EXERCISE
Starting at the line that contains "ends at that" and ending at the line that contains "the plan. Following", the lines below are to be given again exactly, with nothing added.

Source records:
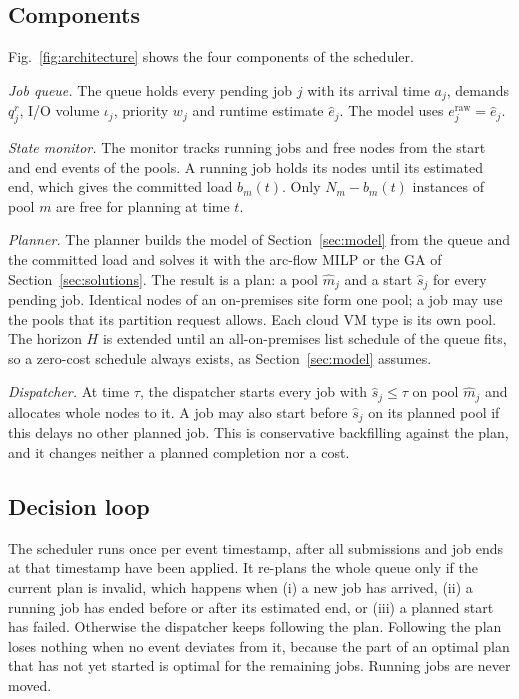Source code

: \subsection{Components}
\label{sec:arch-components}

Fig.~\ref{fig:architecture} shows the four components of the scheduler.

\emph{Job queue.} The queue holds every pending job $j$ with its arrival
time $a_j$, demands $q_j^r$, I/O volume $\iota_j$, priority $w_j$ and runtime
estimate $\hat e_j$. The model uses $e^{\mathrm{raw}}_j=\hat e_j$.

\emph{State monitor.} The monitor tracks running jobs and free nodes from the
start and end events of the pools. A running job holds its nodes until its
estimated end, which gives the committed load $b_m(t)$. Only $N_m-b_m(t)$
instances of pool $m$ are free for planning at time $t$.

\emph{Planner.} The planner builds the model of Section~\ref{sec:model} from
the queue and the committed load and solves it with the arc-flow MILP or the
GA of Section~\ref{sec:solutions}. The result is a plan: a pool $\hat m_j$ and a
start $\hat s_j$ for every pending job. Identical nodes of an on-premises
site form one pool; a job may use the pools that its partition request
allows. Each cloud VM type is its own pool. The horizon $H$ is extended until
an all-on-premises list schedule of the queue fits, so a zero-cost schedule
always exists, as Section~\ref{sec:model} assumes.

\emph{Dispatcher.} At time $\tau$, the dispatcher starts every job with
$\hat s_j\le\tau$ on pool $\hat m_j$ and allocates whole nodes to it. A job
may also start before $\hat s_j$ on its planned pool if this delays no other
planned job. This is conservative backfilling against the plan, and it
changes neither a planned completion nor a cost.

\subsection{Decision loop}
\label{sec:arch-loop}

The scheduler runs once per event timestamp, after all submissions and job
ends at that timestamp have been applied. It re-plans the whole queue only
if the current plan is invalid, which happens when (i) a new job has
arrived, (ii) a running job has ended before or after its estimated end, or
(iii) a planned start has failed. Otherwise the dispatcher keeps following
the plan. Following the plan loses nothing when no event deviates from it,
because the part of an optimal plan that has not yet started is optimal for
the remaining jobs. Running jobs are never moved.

==

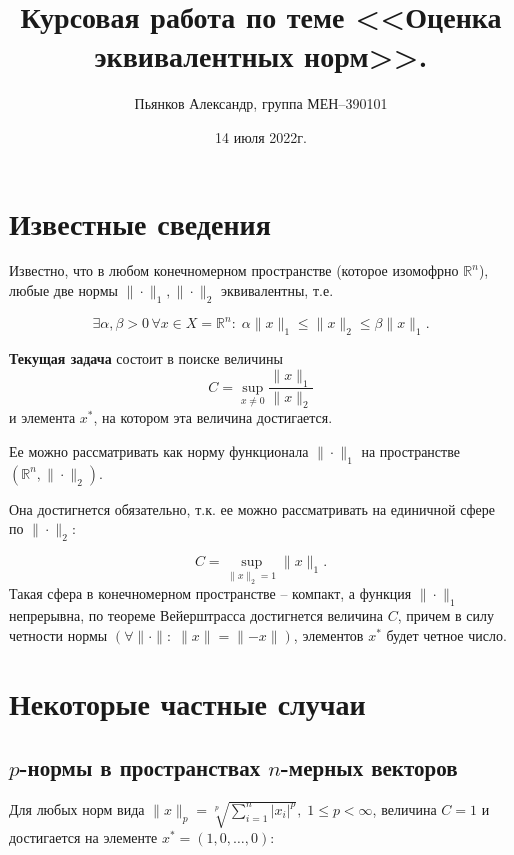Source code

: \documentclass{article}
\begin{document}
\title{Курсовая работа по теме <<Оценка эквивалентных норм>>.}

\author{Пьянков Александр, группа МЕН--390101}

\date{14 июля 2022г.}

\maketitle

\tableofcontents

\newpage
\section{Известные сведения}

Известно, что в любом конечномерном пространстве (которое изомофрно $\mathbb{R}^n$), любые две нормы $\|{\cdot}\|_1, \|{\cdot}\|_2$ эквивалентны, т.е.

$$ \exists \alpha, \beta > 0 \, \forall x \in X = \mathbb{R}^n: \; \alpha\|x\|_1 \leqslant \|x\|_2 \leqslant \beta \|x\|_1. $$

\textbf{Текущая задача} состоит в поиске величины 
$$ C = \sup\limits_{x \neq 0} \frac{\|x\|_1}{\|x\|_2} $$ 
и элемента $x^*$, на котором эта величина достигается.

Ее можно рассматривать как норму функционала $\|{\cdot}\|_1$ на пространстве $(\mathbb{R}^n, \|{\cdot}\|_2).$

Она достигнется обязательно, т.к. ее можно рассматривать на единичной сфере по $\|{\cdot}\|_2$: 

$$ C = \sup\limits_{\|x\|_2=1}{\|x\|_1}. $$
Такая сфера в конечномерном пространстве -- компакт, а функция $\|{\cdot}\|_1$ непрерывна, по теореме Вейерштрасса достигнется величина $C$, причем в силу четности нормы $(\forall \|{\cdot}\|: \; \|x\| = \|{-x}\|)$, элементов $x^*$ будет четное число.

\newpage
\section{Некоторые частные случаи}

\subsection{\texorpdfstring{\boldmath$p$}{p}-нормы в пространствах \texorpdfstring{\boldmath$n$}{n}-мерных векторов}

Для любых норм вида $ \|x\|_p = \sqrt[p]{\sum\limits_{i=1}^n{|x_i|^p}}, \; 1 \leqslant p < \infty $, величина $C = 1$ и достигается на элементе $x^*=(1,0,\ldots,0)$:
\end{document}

--

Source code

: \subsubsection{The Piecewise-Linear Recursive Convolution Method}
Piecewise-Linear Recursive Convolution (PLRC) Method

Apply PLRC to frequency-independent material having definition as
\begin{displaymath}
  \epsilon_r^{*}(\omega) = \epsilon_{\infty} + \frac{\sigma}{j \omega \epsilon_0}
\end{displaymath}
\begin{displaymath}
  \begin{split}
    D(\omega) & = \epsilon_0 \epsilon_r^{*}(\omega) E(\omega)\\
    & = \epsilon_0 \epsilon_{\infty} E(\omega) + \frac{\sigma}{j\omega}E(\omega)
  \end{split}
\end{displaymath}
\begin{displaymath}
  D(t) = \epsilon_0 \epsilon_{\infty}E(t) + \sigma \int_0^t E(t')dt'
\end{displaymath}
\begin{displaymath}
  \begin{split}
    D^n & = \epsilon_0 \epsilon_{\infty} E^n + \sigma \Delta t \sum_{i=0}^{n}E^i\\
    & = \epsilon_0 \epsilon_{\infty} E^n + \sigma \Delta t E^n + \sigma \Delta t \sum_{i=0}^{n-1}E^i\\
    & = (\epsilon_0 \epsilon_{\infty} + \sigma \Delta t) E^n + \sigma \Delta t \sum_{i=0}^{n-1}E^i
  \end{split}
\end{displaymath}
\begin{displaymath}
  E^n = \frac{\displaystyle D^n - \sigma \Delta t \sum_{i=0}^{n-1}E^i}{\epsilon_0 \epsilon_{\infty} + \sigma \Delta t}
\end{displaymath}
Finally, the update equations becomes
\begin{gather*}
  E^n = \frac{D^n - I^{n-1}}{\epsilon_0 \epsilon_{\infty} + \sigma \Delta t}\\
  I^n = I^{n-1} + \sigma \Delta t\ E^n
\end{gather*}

PROBLEM SOLUTION
ends at that timestamp have been applied. It re-plans the whole queue only
if the current plan is invalid, which happens when (i) a new job has
arrived, (ii) a running job has ended before or after its estimated end, or
(iii) a planned start has failed. Otherwise the dispatcher keeps following
the plan. Following the plan loses nothing when no event deviates from it,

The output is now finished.